Monoclonal antibody treatment is a type of immunotherapy. Monoclonal antibodies are manmade versions of proteins that our immune system makes.

Some monoclonal antibodies can recognise and attach to specific proteins on neuroblastoma cells. This can help the immune system recognise the neuroblastoma cells and kill them. 

Diagram showing a monoclonal antibody attached to a cancer cell

The monoclonal antibody treatment used for neuroblastoma is called anti GD2. Researchers have been testing a type called dinutuximab beta.

The National Institute for Health and Care Excellence (NICE) guidelines say that children in England over the age of 12 months, who have had some response to chemotherapy followed by high dose treatment and a stem cell transplant, can have the immunotherapy drug dintuximab beta.

NICE say that it is for children who:

  • have a high risk of their cancer coming back
  • have not already had anti GD2 immunotherapy

The Scottish Medicines Consortium (SMC) will be making a decision about dinutuximab beta soon. The All Wales Medicines Strategy Group (AWMSG) will follow the NICE decision.

How your child has anti GD2 treatment

Your child has the immunotherapy by injection into the blood stream. Most children have it through their central line. They usually have treatment for about 16 weeks (about 4 months).

Side effects of anti GD2 treatment

The main side effects of anti GD2 include:

  • low blood pressure
  • pain
  • fast heartbeat

These side effects happen either because of movement of fluid in the body or because of an allergic reaction. The nurses will keep a close eye on your child while they are having treatment.

To help the immune system work your child might also have injections of blood cell growth factors to produce more cells to attack the neuroblastoma cells.

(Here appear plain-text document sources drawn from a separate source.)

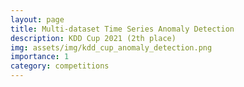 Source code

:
 ```yaml
---
layout: page
title: Multi-dataset Time Series Anomaly Detection
description: KDD Cup 2021 (2th place)
img: assets/img/kdd_cup_anomaly_detection.png
importance: 1
category: competitions
---
```


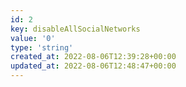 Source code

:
 ```yaml
---
id: 2
key: disableAllSocialNetworks
value: '0'
type: 'string'
created_at: 2022-08-06T12:39:28+00:00
updated_at: 2022-08-06T12:48:47+00:00
---
```

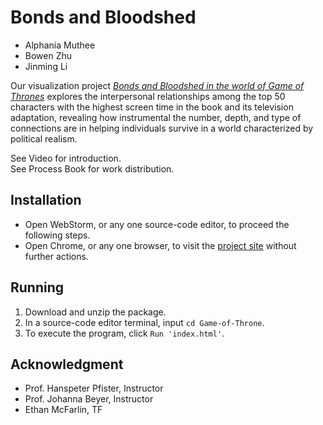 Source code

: # Bonds and Bloodshed
* Alphania Muthee
* Bowen Zhu
* Jinming Li

Our visualization project [*Bonds and Bloodshed in the world of Game of Thrones*](https://github.com/Bowen-Zhu/Game-of-Thrones) explores the interpersonal relationships among the top 50 characters with the highest screen time in the book and its television adaptation, revealing how instrumental the number, depth, and type of connections are in helping individuals survive in a world characterized by political realism.

See Video for introduction.  
See Process Book for work distribution.

## Installation
* Open WebStorm, or any one source-code editor, to proceed the following steps.
* Open Chrome, or any one browser, to visit the [project site](https://bowen-zhu.github.io/Game-of-Thrones/) without further actions.

## Running
1. Download and unzip the package.
2. In a source-code editor terminal, input ```cd Game-of-Throne```.
3. To execute the program, click ```Run 'index.html'```.

## Acknowledgment
* Prof. Hanspeter Pfister, Instructor
* Prof. Johanna Beyer, Instructor
* Ethan McFarlin, TF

There is research going on to try and improve treatment for children with high risk neuroblastoma. This includes how to prevent or manage side effects of treatment. So, your specialist team might ask you to consider treatment as part of a clinical trial.

CAR T-cell treatment

There is an experimental type of immunotherapy that uses cells from the child's immune system. The cells are changed in a laboratory and are called CAR T-cells. Researchers are looking at CAR T-cells in clinical trials, to see if they can help children with neuroblastoma.

Treatment by risk group

We also have more detailed information about the common treatments for each risk group.

Neuroblastoma that has come back

Neuroblastoma that does not go away with treatment is called refractory neuroblastoma. Neuroblastoma that comes back after treatment is called recurrent (or relapsed) disease.

The treatment your child needs depends on a number of factors including where it has come back and the original risk group they were in.

Follow up appointments

After treatment, your child has regular follow up appointments. They continue for at least 5 years. These appointments are to check:

  • how they are recovering
  • their development
  • if they are having any problems following treatment
  • if there are any signs of the neuroblastoma coming back
Last reviewed: 
16 May 2018
  • Cancer Research UK Clinical Trials Database

    Accessed January 2018

  • Cancer and its management (7th edition)

    J Tobias and D Hochhauser

    Wiley - Blackwell, 2015

  • Cancer in children: clinical management (6th edition)

    MCG Stevens, HN Caron and A Biondi (Editors)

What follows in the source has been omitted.